Pregabalin in Tourette’s Syndrome: A Case Series
To the Editor: Tourette’s syndrome is a neuropsychiatric disorder that is frequently associated with comorbidities and unsatisfactory treatment response rates. Furthermore, the drugs commonly used in treatment are often associated with severe side effects, leading to discontinuation of medication. Therefore, novel pharmacological treatments are needed (1).
In the European Union, pregabalin has been approved for neuropathic pain, epilepsy, and generalized anxiety disorder. There is one case report of self-injurious behavior associated with Tourette’s syndrome, obsessive-compulsive disorder (OCD), and fibromyalgia in which pregabalin was successfully used for tic reduction. In this case, it remained unclear whether tic improvement was due to improvement of Tourette’s syndrome or of OCD (2). Here, we present the cases of two patients (ages 18 and 41 years; Caucasian) with severe Tourette’s syndrome and comorbid generalized anxiety disorder who required inpatient treatment:
Upon admission, the 41-year-old patient scored 90 (Total Tic Score [TTS]=40; score range=0–50) on the Yale Global Tic Severity Scale (YGTSS; score range=0–100) and 6 on the Clinical Global Impressions Scale (CGI; score range=1–7). He was medication free for more than 2 years but smoked up to seven cannabis cigarettes a day. The patient, over the course of his lifetime, had taken typical and atypical antipsychotics, topiramate, and antidepressants and had had comorbid hypercholesterinemia. The younger patient (YGTSS score=95; TTS=45; CGI score=6 on admission day) had been taking 20 mg/day of aripiprazole for more than 4 years without sufficient improvement.
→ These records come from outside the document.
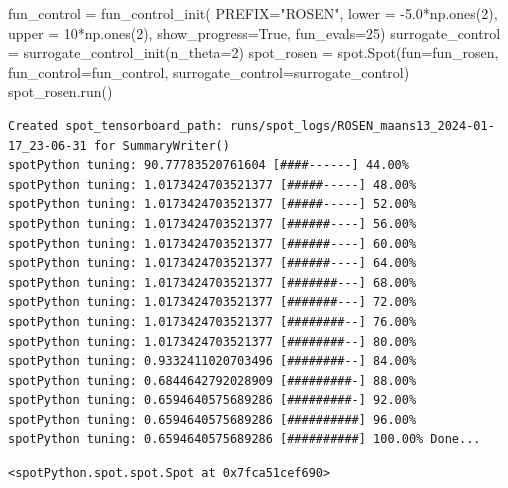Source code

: \documentclass[
  letterpaper,
  DIV=11,
  numbers=noendperiod]{scrreprt}
\newenvironment{Shaded}{\begin{snugshade}}{\end{snugshade}}
\newcommand{\DecValTok}[1]{\textcolor[rgb]{0.68,0.00,0.00}{#1}}
\newcommand{\FloatTok}[1]{\textcolor[rgb]{0.68,0.00,0.00}{#1}}
\newcommand{\NormalTok}[1]{\textcolor[rgb]{0.00,0.23,0.31}{#1}}
\newcommand{\OperatorTok}[1]{\textcolor[rgb]{0.37,0.37,0.37}{#1}}
\newcommand{\StringTok}[1]{\textcolor[rgb]{0.13,0.47,0.30}{#1}}
\newcommand{\VariableTok}[1]{\textcolor[rgb]{0.07,0.07,0.07}{#1}}
\begin{document}
\begin{Shaded}
\begin{Highlighting}[]
\NormalTok{fun\_control }\OperatorTok{=}\NormalTok{ fun\_control\_init(}
\NormalTok{              PREFIX}\OperatorTok{=}\StringTok{"ROSEN"}\NormalTok{,}
\NormalTok{              lower }\OperatorTok{=} \OperatorTok{{-}}\FloatTok{5.0}\OperatorTok{*}\NormalTok{np.ones(}\DecValTok{2}\NormalTok{),}
\NormalTok{              upper }\OperatorTok{=} \DecValTok{10}\OperatorTok{*}\NormalTok{np.ones(}\DecValTok{2}\NormalTok{),}
\NormalTok{              show\_progress}\OperatorTok{=}\VariableTok{True}\NormalTok{,}
\NormalTok{              fun\_evals}\OperatorTok{=}\DecValTok{25}\NormalTok{)}
\NormalTok{surrogate\_control }\OperatorTok{=}\NormalTok{ surrogate\_control\_init(n\_theta}\OperatorTok{=}\DecValTok{2}\NormalTok{)}
\NormalTok{spot\_rosen }\OperatorTok{=}\NormalTok{ spot.Spot(fun}\OperatorTok{=}\NormalTok{fun\_rosen,}
\NormalTok{                  fun\_control}\OperatorTok{=}\NormalTok{fun\_control,}
\NormalTok{                  surrogate\_control}\OperatorTok{=}\NormalTok{surrogate\_control)}
\NormalTok{spot\_rosen.run()}
\end{Highlighting}
\end{Shaded}

\begin{verbatim}
Created spot_tensorboard_path: runs/spot_logs/ROSEN_maans13_2024-01-17_23-06-31 for SummaryWriter()
spotPython tuning: 90.77783520761604 [####------] 44.00% 
spotPython tuning: 1.0173424703521377 [#####-----] 48.00% 
spotPython tuning: 1.0173424703521377 [#####-----] 52.00% 
spotPython tuning: 1.0173424703521377 [######----] 56.00% 
spotPython tuning: 1.0173424703521377 [######----] 60.00% 
spotPython tuning: 1.0173424703521377 [######----] 64.00% 
spotPython tuning: 1.0173424703521377 [#######---] 68.00% 
spotPython tuning: 1.0173424703521377 [#######---] 72.00% 
spotPython tuning: 1.0173424703521377 [########--] 76.00% 
spotPython tuning: 1.0173424703521377 [########--] 80.00% 
spotPython tuning: 0.9332411020703496 [########--] 84.00% 
spotPython tuning: 0.6844642792028909 [#########-] 88.00% 
spotPython tuning: 0.6594640575689286 [#########-] 92.00% 
spotPython tuning: 0.6594640575689286 [##########] 96.00% 
spotPython tuning: 0.6594640575689286 [##########] 100.00% Done...
\end{verbatim}

\begin{verbatim}
<spotPython.spot.spot.Spot at 0x7fca51cef690>
\end{verbatim}
\end{document}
Because of comorbid generalized anxiety disorder, both patients were started on a dosage of 100 mg/day of pregabalin, which was increased to 600 mg/day from treatment day 4 onward. Because of insomnia, the older patient received 100 mg of quetiapine at night. In the younger patient, aripiprazole was reduced to 10 mg/day and, because of depressive symptoms, sertraline at 50 mg/day was administered. The older patient’s YGTSS score scaled down to 45 (TTS=25), and his CGI score was 4; the younger patient had a YGTSS score of 58 (TTS=28) and a CGI score of 4 only 7 days after onset of treatment.
After these interesting observations, we treated a third patient with Tourette’s syndrome without comorbidities (22 years old, Caucasian male; he was medication free for 5 years but, over his lifetime, had taken risperidone and valproate). On admission day, he scored 79 on the YGTSS (TTS=39) and 6 on the CGI. He received pregabalin as described above and experienced a marked reduction in tic intensity and frequency only 7 days after onset of treatment (YGTSS score=41; TTS=21; CGI score=4).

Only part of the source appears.